Menurut dia, kondisi jalan Pantura yang sering rusak ini menghambat proses pengiriman barang bagi moda tranpsortasi darat non kereta api. Apa lagi, kata dia, tingkat kerusakan yang selalu terjadi setiap tahun ini dinilai menghamburkan biaya perawatan dari alokasi dana pemerintah pusat.
Ia menyarankan agar pemerintah mengalihkan sektor transportasi ekonomi lewat jalur kereta api dengan cara meningkatkan pembangunan double track rel kereta di sepanjang jalur pantura. “Kalau ngurusi kerusakan jalan Pantura tak akan selesai dan cenderung menghamburkan anggaran,” ujar Djoko menambahkan.
Berdasarkan analisisnya, pembangunan jalan raya Pantura cenderung tak ramah lingkungan, hal ini dibuktikan banyaknya gunung dan bukit batu yang rusak dikeruk untuk pengadaan material pembangunan jalan. “Sedangkan anggaranya sendiri sering dipotong untuk pungli sebagai ATM birokrasi dan legislatif,” katanya.
Sementara itu Balai Pelaksana Tugas Bina Marga Wilayah Tegal saat ini mulai membangun kembali ruas jalan Pantura yang sebelumnya terhambat oleh anggaran. Pembangunan jalan ini nilainya mencapai Rp 8 miliar untuk ruas jalan sepanjang lebih kurang tujuh kilometer. “Itu total tingkat kerusakan, sepanjang Brebes-Pemalang,” ujar Agung Sutardjo, Pejabat Pembuat Komitmen ruas jalan pantura Brebes-Pemalang.

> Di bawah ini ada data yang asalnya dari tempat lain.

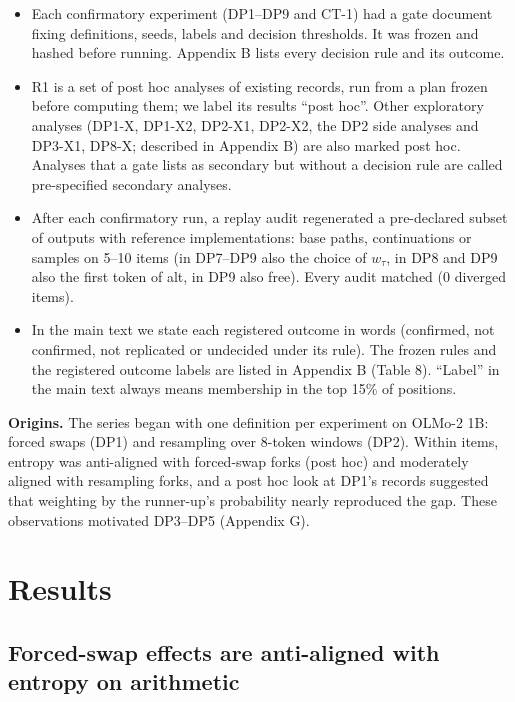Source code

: \documentclass[
  10pt,
  a4paper,
]{article}
\providecommand{\tightlist}{%
  \setlength{\itemsep}{0pt}\setlength{\parskip}{0pt}}
\begin{document}
\begin{itemize}
\tightlist
\item
  Each confirmatory experiment (DP1--DP9 and CT-1) had a gate document fixing definitions, seeds, labels and decision thresholds. It was frozen and hashed before running. Appendix B lists every
  decision rule and its outcome.
\item
  R1 is a set of post hoc analyses of existing records, run from a plan frozen before computing them; we label its results ``post hoc''. Other exploratory analyses (DP1-X, DP1-X2, DP2-X1, DP2-X2, the
  DP2 side analyses and DP3-X1, DP8-X; described in Appendix B) are also marked post hoc. Analyses that a gate lists as secondary but without a decision rule are called pre-specified secondary
  analyses.
\item
  After each confirmatory run, a replay audit regenerated a pre-declared subset of outputs with reference implementations: base paths, continuations or samples on 5--10 items (in DP7--DP9 also the
  choice of \(w_{\tau}\), in DP8 and DP9 also the first token of alt, in DP9 also free). Every audit matched (0 diverged items).
\item
  In the main text we state each registered outcome in words (confirmed, not confirmed, not replicated or undecided under its rule). The frozen rules and the registered outcome labels are listed in
  Appendix B (Table 8). ``Label'' in the main text always means membership in the top 15\% of positions.
\end{itemize}

\textbf{Origins.} The series began with one definition per experiment on OLMo-2 1B: forced swaps (DP1) and resampling over 8-token windows (DP2). Within items, entropy was anti-aligned with
forced-swap forks (post hoc) and moderately aligned with resampling forks, and a post hoc look at DP1's records suggested that weighting by the runner-up's probability nearly reproduced the gap. These
observations motivated DP3--DP5 (Appendix G).

\hypertarget{results}{%
\section{Results}\label{results}}

\hypertarget{forced-swap-effects-are-anti-aligned-with-entropy-on-arithmetic}{%
\subsection{Forced-swap effects are anti-aligned with entropy on arithmetic}\label{forced-swap-effects-are-anti-aligned-with-entropy-on-arithmetic}}
\end{document}

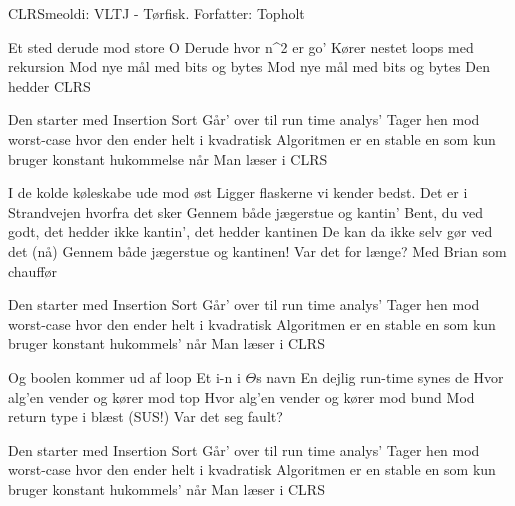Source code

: \begin{sang}{CLRS}{meoldi: VLTJ - Tørfisk. Forfatter: Topholt}
\begin{vers}
Et sted derude mod store O
Derude hvor n^2 er go'
Kører nestet loops med rekursion
Mod nye mål med bits og bytes
Mod nye mål med bits og bytes
Den hedder CLRS
\end{vers}
\begin{omkvaed}
Den starter med Insertion Sort
Går' over til run time analys' 
Tager hen mod worst-case hvor den ender helt i kvadratisk
Algoritmen er en stable en som kun bruger konstant hukommelse når
Man læser i CLRS
\end{omkvaed}
\begin{vers}
I de kolde køleskabe ude mod øst
Ligger flaskerne vi kender bedst.
Det er i Strandvejen hvorfra det sker
Gennem både jægerstue og kantin'
Bent, du ved godt, det hedder ikke kantin', det hedder kantinen
De kan da ikke selv gør ved det (nå)
Gennem både jægerstue og kantinen!
Var det for længe?
Med Brian som chauffør
\end{vers}
\begin{omkvaed}
Den starter med Insertion Sort
Går' over til run time analys' 
Tager hen mod worst-case hvor den ender helt i kvadratisk
Algoritmen er en stable en som kun bruger konstant hukommels' når
Man læser i CLRS
\end{omkvaed}
\begin{vers}
Og boolen kommer ud af loop
Et i-n i $\Theta$s navn
En dejlig run-time synes de
Hvor alg'en vender og kører mod top
Hvor alg'en vender og kører mod bund
Mod return type i blæst (SUS!)
Var det seg fault?
\end{vers}
\begin{omkvaed}
Den starter med Insertion Sort
Går' over til run time analys' 
Tager hen mod worst-case hvor den ender helt i kvadratisk
Algoritmen er en stable en som kun bruger konstant hukommels' når
Man læser i CLRS
\end{omkvaed}
\end{sang}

Menurut dia, perawatan ini khusus menangani kerusakan jalan yang berlubang. Ia mengaku sengaja pengeruk lapisan jalan Pantura untuk diratakan kembali dengan aspal yang lebih baik. “Ini untuk jangka panjang juga karena lubang yang ada menembus lapisan pertama aspal,” ujar Agung menjelaskan.